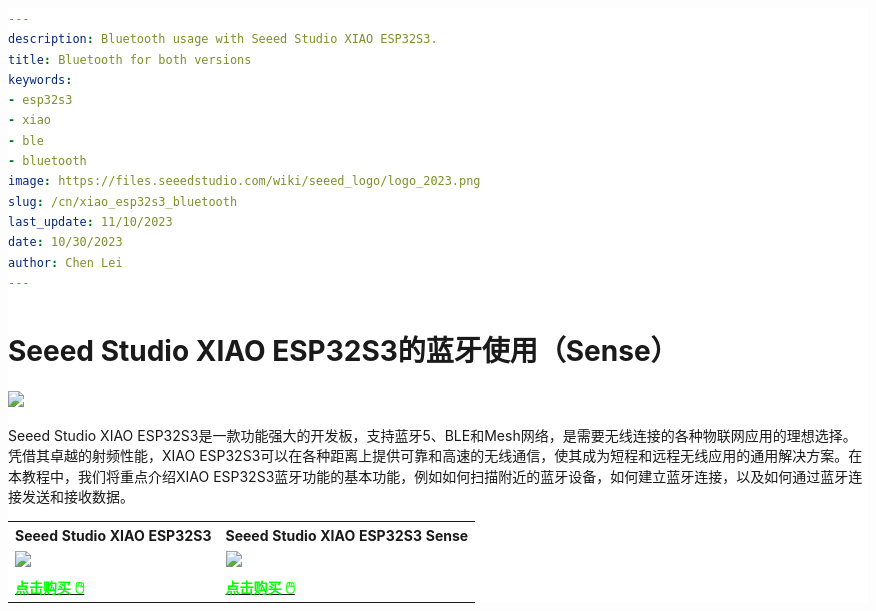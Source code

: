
 ```yaml
---
description: Bluetooth usage with Seeed Studio XIAO ESP32S3.
title: Bluetooth for both versions
keywords:
- esp32s3
- xiao
- ble
- bluetooth
image: https://files.seeedstudio.com/wiki/seeed_logo/logo_2023.png
slug: /cn/xiao_esp32s3_bluetooth
last_update: 11/10/2023
date: 10/30/2023
author: Chen Lei
---
```


# Seeed Studio XIAO ESP32S3的蓝牙使用（Sense）


<div style={{textAlign:'center'}}><img src="https://files.seeedstudio.com/wiki/SeeedStudio-XIAO-ESP32S3/img/64.jpg" style={{width:700, height:'auto'}}/></div>

Seeed Studio XIAO ESP32S3是一款功能强大的开发板，支持蓝牙5、BLE和Mesh网络，是需要无线连接的各种物联网应用的理想选择。凭借其卓越的射频性能，XIAO ESP32S3可以在各种距离上提供可靠和高速的无线通信，使其成为短程和远程无线应用的通用解决方案。在本教程中，我们将重点介绍XIAO ESP32S3蓝牙功能的基本功能，例如如何扫描附近的蓝牙设备，如何建立蓝牙连接，以及如何通过蓝牙连接发送和接收数据。
<div class="table-center">
  <table align="center">
    <tr>
        <th>Seeed Studio XIAO ESP32S3</th>
        <th>Seeed Studio XIAO ESP32S3 Sense</th>
    </tr>
    <tr>
        <td><div style={{textAlign:'center'}}><img src="https://files.seeedstudio.com/wiki/SeeedStudio-XIAO-ESP32S3/img/xiaoesp32s3.jpg" style={{width:250, height:'auto'}}/></div></td>
        <td><div style={{textAlign:'center'}}><img src="https://files.seeedstudio.com/wiki/SeeedStudio-XIAO-ESP32S3/img/xiaoesp32s3sense.jpg" style={{width:250, height:'auto'}}/></div></td>
    </tr>
      <tr>
        <td><div class="get_one_now_container" style={{textAlign: 'center'}}>
          <a class="get_one_now_item" href="https://www.seeedstudio.com/XIAO-ESP32S3-p-5627.html">
              <strong><span><font color={'FFFFFF'} size={"4"}> 点击购买 🖱️</font></span></strong>
          </a>
      </div></td>
        <td><div class="get_one_now_container" style={{textAlign: 'center'}}>
          <a class="get_one_now_item" href="https://www.seeedstudio.com/XIAO-ESP32S3-Sense-p-5639.html">
              <strong><span><font color={'FFFFFF'} size={"4"}> 点击购买 🖱️</font></span></strong>
          </a>
      </div></td>
    </tr>
  </table>
</div>
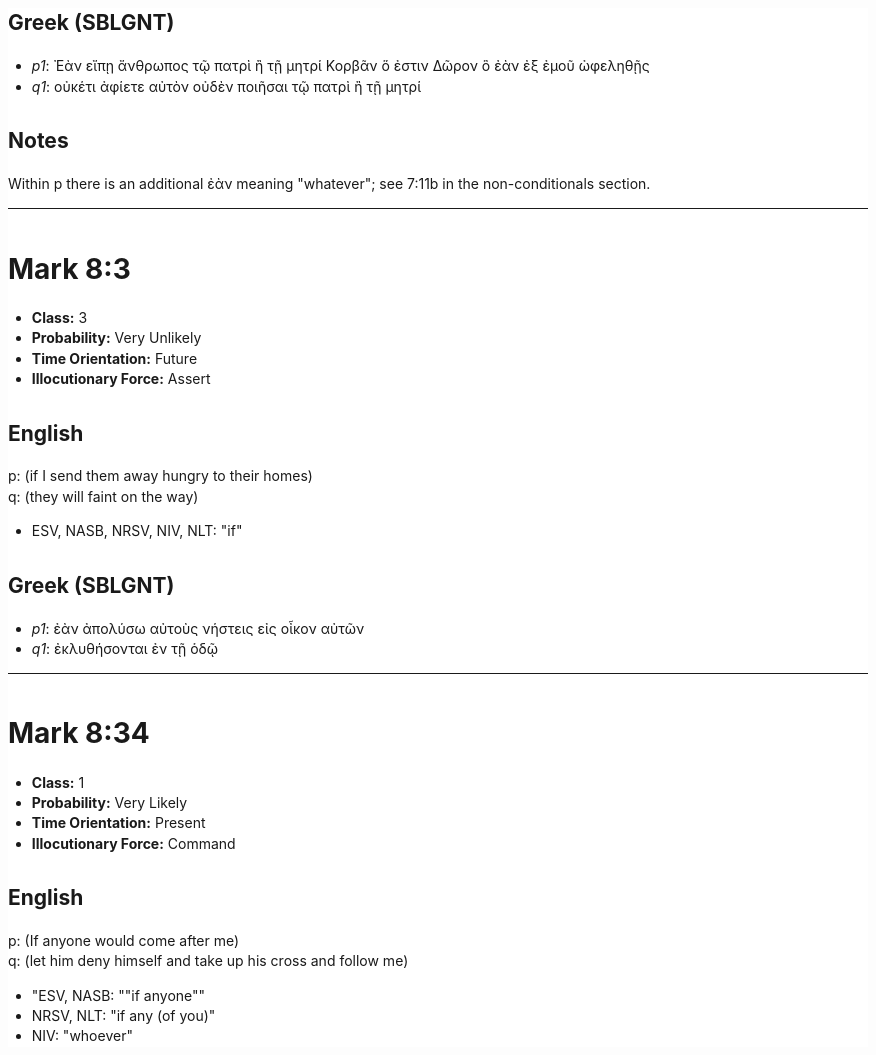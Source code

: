 
## Greek (SBLGNT)
* _p1_: Ἐὰν εἴπῃ ἄνθρωπος τῷ πατρὶ ἢ τῇ μητρί Κορβᾶν ὅ ἐστιν Δῶρον ὃ ἐὰν ἐξ ἐμοῦ ὠφεληθῇς
* _q1_: οὐκέτι ἀφίετε αὐτὸν οὐδὲν ποιῆσαι τῷ πατρὶ ἢ τῇ μητρί


## Notes
Within p there is an additional ἐὰν meaning "whatever"; see 7:11b in the non-conditionals section.


----------------

# Mark 8:3


* **Class:** 3
* **Probability:** Very Unlikely
* **Time Orientation:** Future
* **Illocutionary Force:** Assert


## English
p: (if I send them away hungry to their homes) 
<br/>q: (they will faint on the way)


* ESV, NASB, NRSV, NIV, NLT: "if"


## Greek (SBLGNT)
* _p1_: ἐὰν ἀπολύσω αὐτοὺς νήστεις εἰς οἶκον αὐτῶν
* _q1_: ἐκλυθήσονται ἐν τῇ ὁδῷ


----------------

# Mark 8:34


* **Class:** 1
* **Probability:** Very Likely
* **Time Orientation:** Present
* **Illocutionary Force:** Command


## English
p: (If anyone would come after me) 
<br/>q: (let him deny himself and take up his cross and follow me)


* "ESV, NASB: ""if anyone""
* NRSV, NLT: "if any (of you)"
* NIV: "whoever"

━━━━━━━━━━━━━━━━━━━━

— Try it —
Restate the data above exactly, stripping out each image.

— Written response —
Source code

:
 ```yaml
---
description: Bluetooth usage with Seeed Studio XIAO ESP32S3.
title: Bluetooth for both versions
keywords:
- esp32s3
- xiao
- ble
- bluetooth
image: https://files.seeedstudio.com/wiki/seeed_logo/logo_2023.png
slug: /cn/xiao_esp32s3_bluetooth
last_update: 11/10/2023
date: 10/30/2023
author: Chen Lei
---
```


# Seeed Studio XIAO ESP32S3的蓝牙使用（Sense）


<div style={{textAlign:'center'}}><img src="https://files.seeedstudio.com/wiki/SeeedStudio-XIAO-ESP32S3/img/64.jpg" style={{width:700, height:'auto'}}/></div>

Seeed Studio XIAO ESP32S3是一款功能强大的开发板，支持蓝牙5、BLE和Mesh网络，是需要无线连接的各种物联网应用的理想选择。凭借其卓越的射频性能，XIAO ESP32S3可以在各种距离上提供可靠和高速的无线通信，使其成为短程和远程无线应用的通用解决方案。在本教程中，我们将重点介绍XIAO ESP32S3蓝牙功能的基本功能，例如如何扫描附近的蓝牙设备，如何建立蓝牙连接，以及如何通过蓝牙连接发送和接收数据。
<div class="table-center">
  <table align="center">
    <tr>
        <th>Seeed Studio XIAO ESP32S3</th>
        <th>Seeed Studio XIAO ESP32S3 Sense</th>
    </tr>
    <tr>
        <td><div style={{textAlign:'center'}}><img src="https://files.seeedstudio.com/wiki/SeeedStudio-XIAO-ESP32S3/img/xiaoesp32s3.jpg" style={{width:250, height:'auto'}}/></div></td>
        <td><div style={{textAlign:'center'}}><img src="https://files.seeedstudio.com/wiki/SeeedStudio-XIAO-ESP32S3/img/xiaoesp32s3sense.jpg" style={{width:250, height:'auto'}}/></div></td>
    </tr>
      <tr>
        <td><div class="get_one_now_container" style={{textAlign: 'center'}}>
          <a class="get_one_now_item" href="https://www.seeedstudio.com/XIAO-ESP32S3-p-5627.html">
              <strong><span><font color={'FFFFFF'} size={"4"}> 点击购买 🖱️</font></span></strong>
          </a>
      </div></td>
        <td><div class="get_one_now_container" style={{textAlign: 'center'}}>
          <a class="get_one_now_item" href="https://www.seeedstudio.com/XIAO-ESP32S3-Sense-p-5639.html">
              <strong><span><font color={'FFFFFF'} size={"4"}> 点击购买 🖱️</font></span></strong>
          </a>
      </div></td>
    </tr>
  </table>
</div>
Source code

: 
## Greek (SBLGNT)
* _p1_: Ἐὰν εἴπῃ ἄνθρωπος τῷ πατρὶ ἢ τῇ μητρί Κορβᾶν ὅ ἐστιν Δῶρον ὃ ἐὰν ἐξ ἐμοῦ ὠφεληθῇς
* _q1_: οὐκέτι ἀφίετε αὐτὸν οὐδὲν ποιῆσαι τῷ πατρὶ ἢ τῇ μητρί


## Notes
Within p there is an additional ἐὰν meaning "whatever"; see 7:11b in the non-conditionals section.


----------------

# Mark 8:3


* **Class:** 3
* **Probability:** Very Unlikely
* **Time Orientation:** Future
* **Illocutionary Force:** Assert


## English
p: (if I send them away hungry to their homes) 
<br/>q: (they will faint on the way)


* ESV, NASB, NRSV, NIV, NLT: "if"


## Greek (SBLGNT)
* _p1_: ἐὰν ἀπολύσω αὐτοὺς νήστεις εἰς οἶκον αὐτῶν
* _q1_: ἐκλυθήσονται ἐν τῇ ὁδῷ


----------------

# Mark 8:34


* **Class:** 1
* **Probability:** Very Likely
* **Time Orientation:** Present
* **Illocutionary Force:** Command


## English
p: (If anyone would come after me) 
<br/>q: (let him deny himself and take up his cross and follow me)


* "ESV, NASB: ""if anyone""
* NRSV, NLT: "if any (of you)"
* NIV: "whoever"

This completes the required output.